We decided to combine the results from two models, an image-based model and a temporal model using meteorological parameters. The temporal model using meteorological parameters helps achieve higher inference accuracy and give some results to the user while the image-based machine learning model is being trained, while the image-based machine learning model helps us customize the model to the specific user; thereby improving the inference accuracy by reducing the estimation error.
To create a small training dataset for each user, 7 images are taken from which features are extracted and used for training. The images must be of 7 consecutive days with half of them covering the sky and no direct source of light, for instance the sun. After extracting the features from the image, they are used to train a Regression Model. The model is linear, as all the image features were more or less linearly proportional to the PM 2.5 values.
After the training dataset and the model were created, a second set of images for testing are created. Once the dataset has image features of 7 different days, testing starts. If the training RMSE is less than 5 for 7 different days, the model is frozen and sent to ML Kit, which is downloaded in the application. In case RMSE is not less than 5, more training data is collected.

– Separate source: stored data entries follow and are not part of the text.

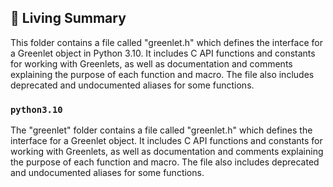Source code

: 

<!-- Living README Summary -->
## 🌳 Living Summary

This folder contains a file called "greenlet.h" which defines the interface for a Greenlet object in Python 3.10. It includes C API functions and constants for working with Greenlets, as well as documentation and comments explaining the purpose of each function and macro. The file also includes deprecated and undocumented aliases for some functions.


### `python3.10`

The "greenlet" folder contains a file called "greenlet.h" which defines the interface for a Greenlet object. It includes C API functions and constants for working with Greenlets, as well as documentation and comments explaining the purpose of each function and macro. The file also includes deprecated and undocumented aliases for some functions.

<!-- Living README Summary -->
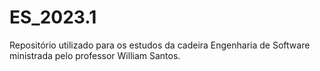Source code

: # ES_2023.1
Repositório utilizado para os estudos da cadeira Engenharia de Software ministrada pelo professor William Santos.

We also use a temporal model using meteorological data to predict AQI based on historical AQI available for nearest location and the temporal model supplements the image-based model to improve the inference accuracy. We collected meteorological datasets for Delhi from Government website for 2015 to 2017 and performed Ridge Regression with LASSO Optimization to select key parameters for affecting the PM 2.5 levels. The key parameters selected were: Previous hour’s PM 2.5 concentration, concentration of various gases like NO2, SO2, O3 and dew point. The data was then split for training and testing. For training we used data from Jan 2015 — Jan 2017. Testing was performed on data from Jan 2017 — June 2017. We achieved an accuracy of 90% on our dataset.
This codelab helped us with TFLite on Android. The next challenge was to host the adaptive image based model for each user. To solve for this we came across an interesting solution by Firebase ML Kit. It allows custom and adaptive ML models to be hosted in cloud and on-device. We followed this documentation.
The road ahead
We intend to make the following improvements to improve the application in future:
- Generate results on photos taken at night.
- Extend reachability to other major cities.
- Make the model robust in various weather conditions.
We started this project with the aim of spreading awareness about the toxic levels of pollution. We hope overtime we will all be motivated to take steps to reduce activities which reduce air quality.
Lastly, we would like to thank Dr. Aakanksha Chowdhery (Google) and Prof. Brejesh Lall (IIT Delhi) for mentoring us throughout our journey. We acknowledge the financial and learning support provided by Marconi Society via Celestini Program India, providing us a wonderful platform to prototype this application. We could not have completed without this mentoring and support.